WORK INSTRUCTIONS: Where does the word "quad" appear in the data? Copy every line that holds it.

Records from a data source:
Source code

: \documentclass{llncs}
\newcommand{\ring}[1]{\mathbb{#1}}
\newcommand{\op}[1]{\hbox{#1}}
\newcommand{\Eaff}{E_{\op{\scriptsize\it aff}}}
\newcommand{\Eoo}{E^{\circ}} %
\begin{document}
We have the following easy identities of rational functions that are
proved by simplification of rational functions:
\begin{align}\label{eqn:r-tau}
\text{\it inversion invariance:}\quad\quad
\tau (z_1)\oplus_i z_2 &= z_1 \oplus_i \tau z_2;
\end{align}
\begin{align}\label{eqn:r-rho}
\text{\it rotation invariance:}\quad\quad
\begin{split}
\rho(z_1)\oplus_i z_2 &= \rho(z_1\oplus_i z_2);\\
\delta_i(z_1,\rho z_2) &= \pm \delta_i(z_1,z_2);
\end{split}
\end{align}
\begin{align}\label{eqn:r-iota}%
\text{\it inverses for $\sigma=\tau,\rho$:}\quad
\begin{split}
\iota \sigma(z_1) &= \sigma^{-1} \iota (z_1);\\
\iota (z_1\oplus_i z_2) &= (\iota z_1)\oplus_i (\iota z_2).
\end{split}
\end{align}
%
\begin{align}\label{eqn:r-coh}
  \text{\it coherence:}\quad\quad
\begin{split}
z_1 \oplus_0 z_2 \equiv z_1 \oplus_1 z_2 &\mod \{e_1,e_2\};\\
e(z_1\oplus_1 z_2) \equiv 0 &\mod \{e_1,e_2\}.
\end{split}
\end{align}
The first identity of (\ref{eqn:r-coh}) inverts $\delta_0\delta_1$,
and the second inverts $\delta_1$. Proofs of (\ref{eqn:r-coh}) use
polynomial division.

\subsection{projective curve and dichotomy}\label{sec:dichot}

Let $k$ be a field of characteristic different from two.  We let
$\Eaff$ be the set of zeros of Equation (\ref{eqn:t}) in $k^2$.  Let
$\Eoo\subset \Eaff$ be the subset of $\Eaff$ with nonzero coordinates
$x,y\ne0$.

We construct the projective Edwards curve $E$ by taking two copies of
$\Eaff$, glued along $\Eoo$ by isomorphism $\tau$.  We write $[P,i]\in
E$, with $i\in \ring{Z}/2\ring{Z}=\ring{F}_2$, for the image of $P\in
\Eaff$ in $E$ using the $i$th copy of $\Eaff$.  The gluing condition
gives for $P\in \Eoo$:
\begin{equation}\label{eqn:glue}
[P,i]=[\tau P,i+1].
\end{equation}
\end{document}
* * *
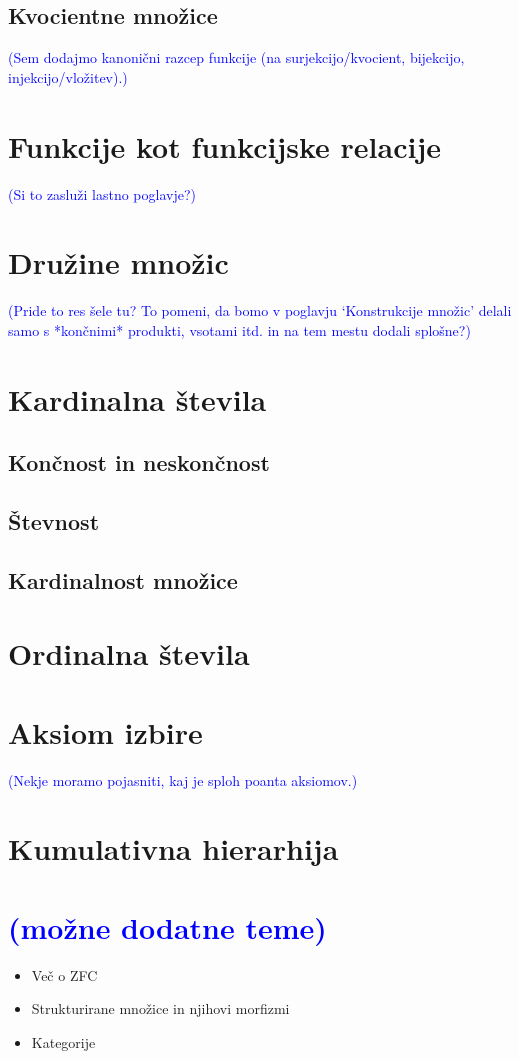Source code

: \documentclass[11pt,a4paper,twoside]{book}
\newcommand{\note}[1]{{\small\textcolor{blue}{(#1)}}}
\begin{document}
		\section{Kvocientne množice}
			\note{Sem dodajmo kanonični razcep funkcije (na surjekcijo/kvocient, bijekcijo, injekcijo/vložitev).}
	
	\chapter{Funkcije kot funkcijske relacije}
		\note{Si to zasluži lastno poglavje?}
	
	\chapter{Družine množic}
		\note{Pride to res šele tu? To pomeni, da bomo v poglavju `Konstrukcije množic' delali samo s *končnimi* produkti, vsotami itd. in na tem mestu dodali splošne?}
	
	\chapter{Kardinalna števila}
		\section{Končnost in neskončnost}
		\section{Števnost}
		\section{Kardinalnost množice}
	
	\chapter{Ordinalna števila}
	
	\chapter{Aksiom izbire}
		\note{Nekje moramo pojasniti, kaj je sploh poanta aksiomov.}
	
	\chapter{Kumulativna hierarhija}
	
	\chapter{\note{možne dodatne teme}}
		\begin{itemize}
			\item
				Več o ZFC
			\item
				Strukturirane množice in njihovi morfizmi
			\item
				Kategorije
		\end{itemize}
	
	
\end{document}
==
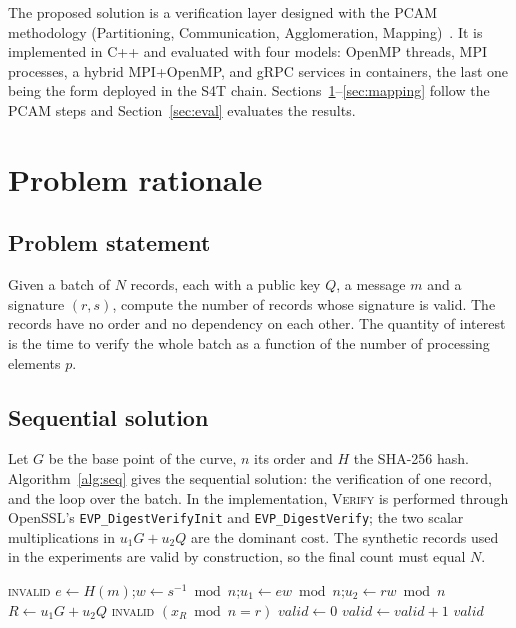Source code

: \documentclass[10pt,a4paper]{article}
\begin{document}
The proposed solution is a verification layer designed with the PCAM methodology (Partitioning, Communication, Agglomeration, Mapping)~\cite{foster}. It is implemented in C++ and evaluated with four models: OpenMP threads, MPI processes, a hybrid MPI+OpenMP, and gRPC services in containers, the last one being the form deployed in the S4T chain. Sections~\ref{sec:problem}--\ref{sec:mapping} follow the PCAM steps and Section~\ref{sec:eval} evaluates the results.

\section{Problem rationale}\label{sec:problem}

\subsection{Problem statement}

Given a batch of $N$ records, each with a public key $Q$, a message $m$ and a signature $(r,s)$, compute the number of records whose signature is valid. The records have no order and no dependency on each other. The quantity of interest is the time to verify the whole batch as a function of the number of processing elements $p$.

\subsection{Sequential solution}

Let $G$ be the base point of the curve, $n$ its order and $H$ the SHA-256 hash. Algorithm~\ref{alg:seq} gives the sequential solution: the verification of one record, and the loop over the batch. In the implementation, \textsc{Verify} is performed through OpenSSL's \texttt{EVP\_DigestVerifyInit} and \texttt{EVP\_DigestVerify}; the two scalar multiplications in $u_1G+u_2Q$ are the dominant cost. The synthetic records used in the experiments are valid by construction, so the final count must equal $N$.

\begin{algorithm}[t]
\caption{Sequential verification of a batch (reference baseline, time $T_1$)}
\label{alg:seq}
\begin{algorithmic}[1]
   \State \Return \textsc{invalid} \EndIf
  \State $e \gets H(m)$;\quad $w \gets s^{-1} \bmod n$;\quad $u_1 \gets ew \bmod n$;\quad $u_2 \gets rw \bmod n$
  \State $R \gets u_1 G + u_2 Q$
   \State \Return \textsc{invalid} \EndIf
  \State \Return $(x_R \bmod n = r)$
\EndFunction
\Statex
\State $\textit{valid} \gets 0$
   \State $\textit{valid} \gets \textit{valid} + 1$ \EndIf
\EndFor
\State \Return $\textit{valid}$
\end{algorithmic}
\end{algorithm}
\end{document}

RESULT OF THIS TASK:
\text{\it inversion invariance:}\quad\quad
\text{\it rotation invariance:}\quad\quad
\text{\it inverses for $\sigma=\tau,\rho$:}\quad
  \text{\it coherence:}\quad\quad
  \State $e \gets H(m)$;\quad $w \gets s^{-1} \bmod n$;\quad $u_1 \gets ew \bmod n$;\quad $u_2 \gets rw \bmod n$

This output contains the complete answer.